In acknowledgement of these trends, Shopify has launched an app “Frenzy” to make it easier for consumers to know about upcoming drops and “buy at retail, not resale”. In my opinion, this only furthers the hype that these brands are trying to create, increasing the value of the products in the resale i.e. secondary market. eBay’s new ad campaign “It’s happening” speaks to this evolving strategy of brands. Below is an excerpt from the campaign.

Designed as more than just a brand campaign, we’re aiming to express to shoppers around the world what we’ve known all along: Everything that’s current, relevant and interesting is on eBay — and your audience can buy it now

The question then, as posed in this article around Supreme, is why would a brand let secondary goods marketplaces capture a significant part of the value it is creating. The answer is that secondary goods marketplaces help brands extend the buzz around them, increasing the brand value. They help more people feel part of the community that the brand is trying to create. They create a virtuous cycle in which both they and the brands benefit.

Secondary goods marketplaces have historically struggled at capturing the most value that brands create because of concerns around trust of the authenticity of the products. However, marketplace-provided authentication services (e.g. eBay Authenticate) are increasingly becoming a standard part of their commerce stack, resolving most of the trust issues.

With trust as a barrier mostly addressed, there is an opportunity for secondary goods marketplaces to more proactively participate in this trend. An example is eBay recently organizing it’s first-ever community sneaker drop, creating an artificial incentive for its sneaker-crazy buyers and sellers to trade on marquee sneakers, in the process increasing the brand value of the sneaker brands and accruing a lot of value to eBay.

3. “Social brand-network” focused on building communities around brands

As mentioned above, one of the biggest elements that makes brands valuable is the is sense that the customers of the brand get around belonging to the community. Historically one’s membership to the community could only come from one owning a product of the brand. That has its limitations; it can work well if you are a luxury brand but when millions of people own the brand, its hard to feel like you are a part of the community. There is a need for non-luxury brands to explore ways to build a network/community in a scalable way; this article articulates this very well.

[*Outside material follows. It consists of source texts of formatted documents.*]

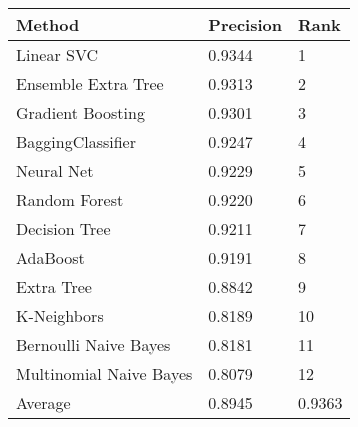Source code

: \begin{tabular}{|l|l|l| }
\hline
Method                  & Precision & Rank \\ \hline
Linear SVC              & 0.9344 & 1\\
Ensemble Extra Tree     & 0.9313 & 2\\
Gradient Boosting       & 0.9301 & 3\\
BaggingClassifier       & 0.9247 & 4\\
Neural Net              & 0.9229 & 5\\
Random Forest           & 0.9220 & 6\\
Decision Tree           & 0.9211 & 7\\
AdaBoost                & 0.9191 & 8\\
Extra Tree              & 0.8842 & 9\\
K-Neighbors             & 0.8189 & 10\\
Bernoulli Naive Bayes   & 0.8181 & 11\\
Multinomial Naive Bayes & 0.8079 & 12\\
Average & 0.8945 & 0.9363 & \\
\hline
\end{tabular}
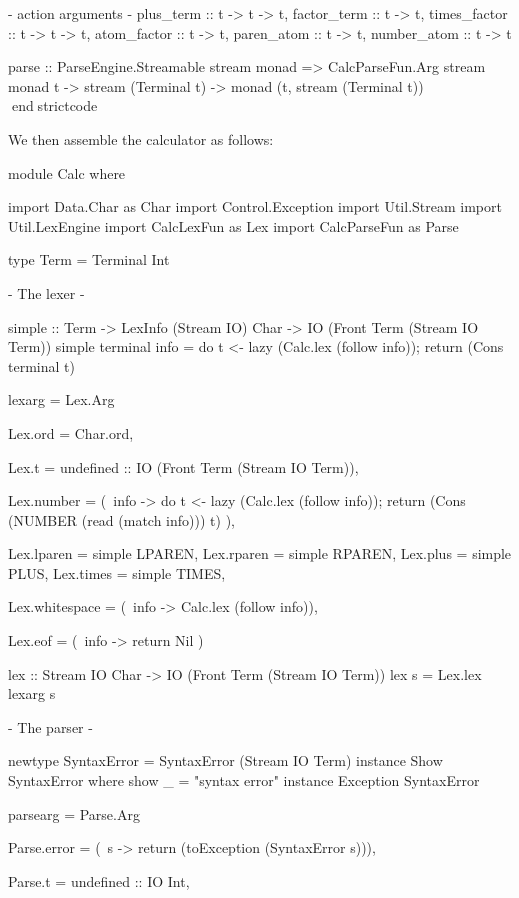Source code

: \documentclass[10pt]{article}
\begin{document}
\begin{strictcode}
\begin{strictcode}
\begin{strictcode}
\begin{strictcode}
\begin{strictcode}
\begin{strictcode}
\begin{strictcode}
\begin{strictcode}
\begin{strictcode}
\begin{bigstrictcode}
\begin{strictcode}
\begin{strictcode}
{         {- action arguments -}
         plus_term :: t -> t -> t,
         factor_term :: t -> t,
         times_factor :: t -> t -> t,
         atom_factor :: t -> t,
         paren_atom :: t -> t,
         number_atom :: t -> t }

parse :: ParseEngine.Streamable stream monad 
         => CalcParseFun.Arg stream monad t -> stream (Terminal t)
               -> monad (t, stream (Terminal t))
endstrictcode

We then assemble the calculator as follows:

\begin{bigstrictcode}
module Calc where

import Data.Char as Char
import Control.Exception
import Util.Stream
import Util.LexEngine
import CalcLexFun as Lex
import CalcParseFun as Parse

type Term = Terminal Int


{- The lexer -}

simple :: Term -> LexInfo (Stream IO) Char -> IO (Front Term (Stream IO Term))
simple terminal info =
   do {
      t <- lazy (Calc.lex (follow info));
      return (Cons terminal t)
      }


lexarg =
   Lex.Arg
      {
      Lex.ord = Char.ord,

      Lex.t = undefined :: IO (Front Term (Stream IO Term)),

      Lex.number =
         (\ info ->
             do {
                t <- lazy (Calc.lex (follow info));
                return (Cons (NUMBER (read (match info))) t)
                }),

      Lex.lparen = simple LPAREN,
      Lex.rparen = simple RPAREN,
      Lex.plus = simple PLUS,
      Lex.times = simple TIMES,

      Lex.whitespace =
         (\ info -> Calc.lex (follow info)),

      Lex.eof =
         (\ info -> return Nil )
      }


lex :: Stream IO Char -> IO (Front Term (Stream IO Term))
lex s = Lex.lex lexarg s


{- The parser -}

newtype SyntaxError = SyntaxError (Stream IO Term)
instance Show SyntaxError where
   show _ = "syntax error"
instance Exception SyntaxError


parsearg =
   Parse.Arg
      {
      Parse.error =
         (\ s -> return (toException (SyntaxError s))),

      Parse.t = undefined :: IO Int,

}
\end{bigstrictcode}
\end{strictcode}
\end{strictcode}
\end{bigstrictcode}
\end{strictcode}
\end{strictcode}
\end{strictcode}
\end{strictcode}
\end{strictcode}
\end{strictcode}
\end{strictcode}
\end{strictcode}
\end{strictcode}
\end{document}
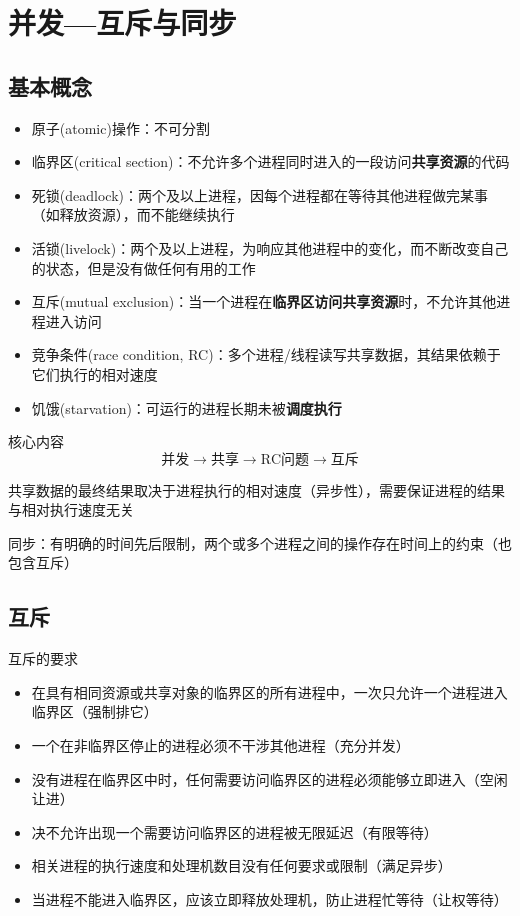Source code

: 
\section{并发---互斥与同步}
\subsection{基本概念}
\begin{itemize}
    \item 原子(atomic)操作：不可分割
    \item 临界区(critical section)：不允许多个进程同时进入的一段访问\textbf{共享资源}的代码
    \item 死锁(deadlock)：两个及以上进程，因每个进程都在等待其他进程做完某事（如释放资源），而不能继续执行
    \item 活锁(livelock)：两个及以上进程，为响应其他进程中的变化，而不断改变自己的状态，但是没有做任何有用的工作
    \item 互斥(mutual exclusion)：当一个进程在\textbf{临界区访问共享资源}时，不允许其他进程进入访问
    \item 竞争条件(race condition, RC)：多个进程/线程读写共享数据，其结果依赖于它们执行的相对速度
    \item 饥饿(starvation)：可运行的进程长期未被\textbf{调度执行}
\end{itemize}

核心内容
\[\text{并发}\to\text{共享}\to\text{RC问题}\to\text{互斥}\]

共享数据的最终结果取决于进程执行的相对速度（异步性），需要保证进程的结果与相对执行速度无关

同步：有明确的时间先后限制，两个或多个进程之间的操作存在时间上的约束（也包含互斥）

\subsection{互斥}
互斥的要求
\begin{itemize}
    \item 在具有相同资源或共享对象的临界区的所有进程中，一次只允许一个进程进入临界区（强制排它）
    \item 一个在非临界区停止的进程必须不干涉其他进程（充分并发）
    \item 没有进程在临界区中时，任何需要访问临界区的进程必须能够立即进入（空闲让进）
    \item 决不允许出现一个需要访问临界区的进程被无限延迟（有限等待）
    \item 相关进程的执行速度和处理机数目没有任何要求或限制（满足异步）
    \item 当进程不能进入临界区，应该立即释放处理机，防止进程忙等待（让权等待）
\end{itemize}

As you would expect, internet has unique potential to help brands do that. Till date, social networks such as Instagram and Pinterest have been primarily helping DTC brands get off the ground by getting them in front of people. They haven’t built tools to continuously engage people around conversations with a brand. Glossier, a DTC beauty company that I highly admire, has been taking a community first approach to building its brand and its products, thanks to its origins from the blog Into The Gloss. It now plans to take the next step in its evolution by building a social network centered around beauty. Excerpt below from this article:

Weiss wants to build her own version of a social media and shopping mashup, something that will allow shoppers to get feedback from other users to find beauty products that are right for them. This is not a social network that sells ads for revenue: Instead, Glossier will sell its own beauty items on the platform.

While Glossier might be able to afford building a social media and shopping mashup to help it build a network of brand enthusiasts, most of the DTC brands won’t either have the resources or the category need to build a network of their own. That is where the opportunity lies for a NEW social network to think of shopping beyond lead generation and ads, and repurpose the concepts of forums, chat rooms, news feed, etc. to build a destination where consumers can truly connect with brands on an ongoing basis.

Instagram is the most likely candidate to build something like that with their new Shopping app but I am skeptical if they will be able to move beyond ads. Whoever ends up building such a destination, which I call a social brand-network, will accrue a lot of value that DTC brands are building. It won’t be a bad addition to Shopify’s commerce stack btw if they can pull it off.

 

As with any fundamental shift in any industry, there are winners and losers. Winners understand how the value chain is changing and how they are positioned to capture a large part of the value. The landscape of consumer brands is changing faster than expected. Amazon is without doubt the key driver of the change and capturing a lot of value. However, there is a lot of value to be captured elsewhere and I am excited about seeing how the different players rise up to the opportunities that exist.

The AWS of brands

Amazon is building an ecosystem of features to power the next generation of brands

AWS is the single biggest reason for the glut of tech startups we see today. It has significantly reduced the time, money and skills required to go to market. There has been a lot written about Amazon’s recent push into online advertising and whether it could one day challenge Google and Facebook. While that is anyone’s guess, a direct comparison misses the point of how the world of brands has changed from the time when Google and Facebook were built and how Amazon is trying to build for the future.

Amazon is building an ecosystem of features, advertising being one of them, to fundamentally change the way new brands are launched. It is positioning itself as the AWS for new brand launches; simple, cheaper and better.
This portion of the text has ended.